**WHAT YOU SHOULD DO**
Search through the entries for the word "install" and copy every line that has it.
**** INFORMATION SUPPLIED
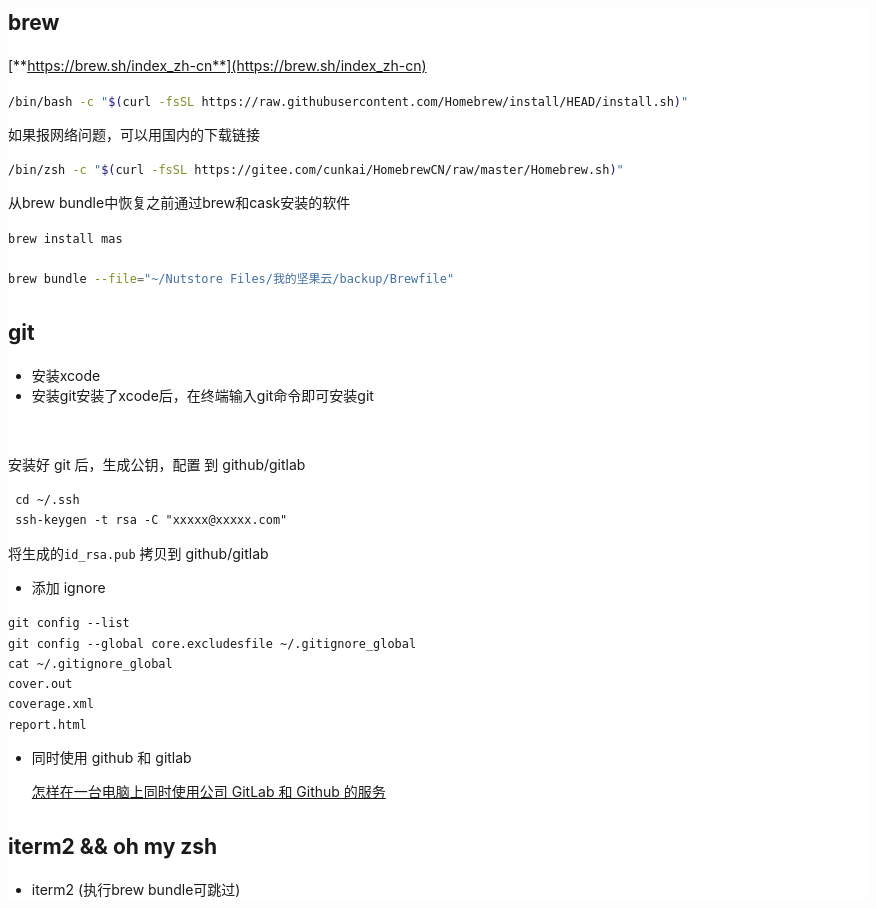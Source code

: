 ## brew

[**https://brew.sh/index_zh-cn**](https://brew.sh/index_zh-cn)

```sh
/bin/bash -c "$(curl -fsSL https://raw.githubusercontent.com/Homebrew/install/HEAD/install.sh)"
```

 如果报网络问题，可以用国内的下载链接

```sh
/bin/zsh -c "$(curl -fsSL https://gitee.com/cunkai/HomebrewCN/raw/master/Homebrew.sh)"
```

</u>从brew bundle中恢复之前通过brew和cask安装的软件</u>

```sh
brew install mas

brew bundle --file="~/Nutstore Files/我的坚果云/backup/Brewfile"
```

##  git

- 安装xcode
- 安装git安装了xcode后，在终端输入git命令即可安装git

<br/>

安装好 git 后，生成公钥，配置 到 github/gitlab

```
 cd ~/.ssh
 ssh-keygen -t rsa -C "xxxxx@xxxxx.com"
```

将生成的`id_rsa.pub`  拷贝到 github/gitlab

- 添加 ignore

```
git config --list
git config --global core.excludesfile ~/.gitignore_global
cat ~/.gitignore_global
cover.out
coverage.xml
report.html
```

- 同时使用 github 和 gitlab

  [怎样在一台电脑上同时使用公司 GitLab 和 Github 的服务](https://bl-ott.github.io/git-study/#%E6%80%8E%E6%A0%B7%E5%9C%A8%E7%94%B5%E8%84%91%E4%B8%8A%E5%90%8C%E6%97%B6%E4%BD%BF%E7%94%A8github%E5%92%8Cgitlab)

##  iterm2 && oh my zsh

- iterm2 (执行brew bundle可跳过)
********
**TASK ANSWER**
/bin/bash -c "$(curl -fsSL https://raw.githubusercontent.com/Homebrew/install/HEAD/install.sh)"
brew install mas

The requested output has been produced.